• [EXERCISE OBJECTIVE]:
The listing below should be written out exactly; please include all of it.

(EXERCISE MATERIALS)

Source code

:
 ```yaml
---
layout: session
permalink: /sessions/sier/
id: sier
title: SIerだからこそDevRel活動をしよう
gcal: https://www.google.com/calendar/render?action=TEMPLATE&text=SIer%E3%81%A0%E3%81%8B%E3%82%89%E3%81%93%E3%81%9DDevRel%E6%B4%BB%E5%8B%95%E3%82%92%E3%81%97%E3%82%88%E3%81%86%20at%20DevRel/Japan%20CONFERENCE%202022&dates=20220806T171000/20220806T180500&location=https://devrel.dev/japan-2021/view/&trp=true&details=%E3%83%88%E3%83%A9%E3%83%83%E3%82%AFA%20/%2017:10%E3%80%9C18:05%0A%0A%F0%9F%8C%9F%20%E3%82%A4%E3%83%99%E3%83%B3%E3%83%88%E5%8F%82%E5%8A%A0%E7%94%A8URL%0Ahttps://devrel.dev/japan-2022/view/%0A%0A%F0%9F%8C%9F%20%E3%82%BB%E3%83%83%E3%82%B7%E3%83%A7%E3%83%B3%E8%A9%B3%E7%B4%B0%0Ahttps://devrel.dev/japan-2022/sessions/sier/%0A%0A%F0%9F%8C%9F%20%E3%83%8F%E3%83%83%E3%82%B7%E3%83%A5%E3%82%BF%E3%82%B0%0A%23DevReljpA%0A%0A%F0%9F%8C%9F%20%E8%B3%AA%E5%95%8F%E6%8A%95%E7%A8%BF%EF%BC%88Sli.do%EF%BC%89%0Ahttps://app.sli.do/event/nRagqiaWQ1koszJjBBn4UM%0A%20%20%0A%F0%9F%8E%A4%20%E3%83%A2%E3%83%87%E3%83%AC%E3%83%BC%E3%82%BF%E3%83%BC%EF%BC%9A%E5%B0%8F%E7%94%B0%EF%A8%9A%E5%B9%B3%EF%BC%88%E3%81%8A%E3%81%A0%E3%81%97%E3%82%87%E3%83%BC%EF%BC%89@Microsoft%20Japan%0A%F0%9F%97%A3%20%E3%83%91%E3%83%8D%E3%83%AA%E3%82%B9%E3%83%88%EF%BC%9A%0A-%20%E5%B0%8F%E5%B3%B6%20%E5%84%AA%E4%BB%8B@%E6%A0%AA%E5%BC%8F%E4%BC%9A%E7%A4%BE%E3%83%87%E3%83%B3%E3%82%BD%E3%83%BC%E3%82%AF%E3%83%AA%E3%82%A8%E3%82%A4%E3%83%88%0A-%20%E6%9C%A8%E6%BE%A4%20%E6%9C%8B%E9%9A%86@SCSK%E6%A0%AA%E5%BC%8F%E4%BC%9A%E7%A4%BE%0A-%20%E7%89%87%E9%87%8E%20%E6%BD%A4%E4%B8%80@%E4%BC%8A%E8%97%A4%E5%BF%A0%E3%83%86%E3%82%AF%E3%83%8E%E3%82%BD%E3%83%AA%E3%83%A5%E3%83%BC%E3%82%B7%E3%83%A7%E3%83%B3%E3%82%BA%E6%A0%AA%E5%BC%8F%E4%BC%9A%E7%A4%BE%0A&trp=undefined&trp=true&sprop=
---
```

(End EXERCISE MATERIALS)

• [RESULT BELOW]:
Source code

:
 ```yaml
---
layout: session
permalink: /sessions/sier/
id: sier
title: SIerだからこそDevRel活動をしよう
gcal: https://www.google.com/calendar/render?action=TEMPLATE&text=SIer%E3%81%A0%E3%81%8B%E3%82%89%E3%81%93%E3%81%9DDevRel%E6%B4%BB%E5%8B%95%E3%82%92%E3%81%97%E3%82%88%E3%81%86%20at%20DevRel/Japan%20CONFERENCE%202022&dates=20220806T171000/20220806T180500&location=https://devrel.dev/japan-2021/view/&trp=true&details=%E3%83%88%E3%83%A9%E3%83%83%E3%82%AFA%20/%2017:10%E3%80%9C18:05%0A%0A%F0%9F%8C%9F%20%E3%82%A4%E3%83%99%E3%83%B3%E3%83%88%E5%8F%82%E5%8A%A0%E7%94%A8URL%0Ahttps://devrel.dev/japan-2022/view/%0A%0A%F0%9F%8C%9F%20%E3%82%BB%E3%83%83%E3%82%B7%E3%83%A7%E3%83%B3%E8%A9%B3%E7%B4%B0%0Ahttps://devrel.dev/japan-2022/sessions/sier/%0A%0A%F0%9F%8C%9F%20%E3%83%8F%E3%83%83%E3%82%B7%E3%83%A5%E3%82%BF%E3%82%B0%0A%23DevReljpA%0A%0A%F0%9F%8C%9F%20%E8%B3%AA%E5%95%8F%E6%8A%95%E7%A8%BF%EF%BC%88Sli.do%EF%BC%89%0Ahttps://app.sli.do/event/nRagqiaWQ1koszJjBBn4UM%0A%20%20%0A%F0%9F%8E%A4%20%E3%83%A2%E3%83%87%E3%83%AC%E3%83%BC%E3%82%BF%E3%83%BC%EF%BC%9A%E5%B0%8F%E7%94%B0%EF%A8%9A%E5%B9%B3%EF%BC%88%E3%81%8A%E3%81%A0%E3%81%97%E3%82%87%E3%83%BC%EF%BC%89@Microsoft%20Japan%0A%F0%9F%97%A3%20%E3%83%91%E3%83%8D%E3%83%AA%E3%82%B9%E3%83%88%EF%BC%9A%0A-%20%E5%B0%8F%E5%B3%B6%20%E5%84%AA%E4%BB%8B@%E6%A0%AA%E5%BC%8F%E4%BC%9A%E7%A4%BE%E3%83%87%E3%83%B3%E3%82%BD%E3%83%BC%E3%82%AF%E3%83%AA%E3%82%A8%E3%82%A4%E3%83%88%0A-%20%E6%9C%A8%E6%BE%A4%20%E6%9C%8B%E9%9A%86@SCSK%E6%A0%AA%E5%BC%8F%E4%BC%9A%E7%A4%BE%0A-%20%E7%89%87%E9%87%8E%20%E6%BD%A4%E4%B8%80@%E4%BC%8A%E8%97%A4%E5%BF%A0%E3%83%86%E3%82%AF%E3%83%8E%E3%82%BD%E3%83%AA%E3%83%A5%E3%83%BC%E3%82%B7%E3%83%A7%E3%83%B3%E3%82%BA%E6%A0%AA%E5%BC%8F%E4%BC%9A%E7%A4%BE%0A&trp=undefined&trp=true&sprop=
---
```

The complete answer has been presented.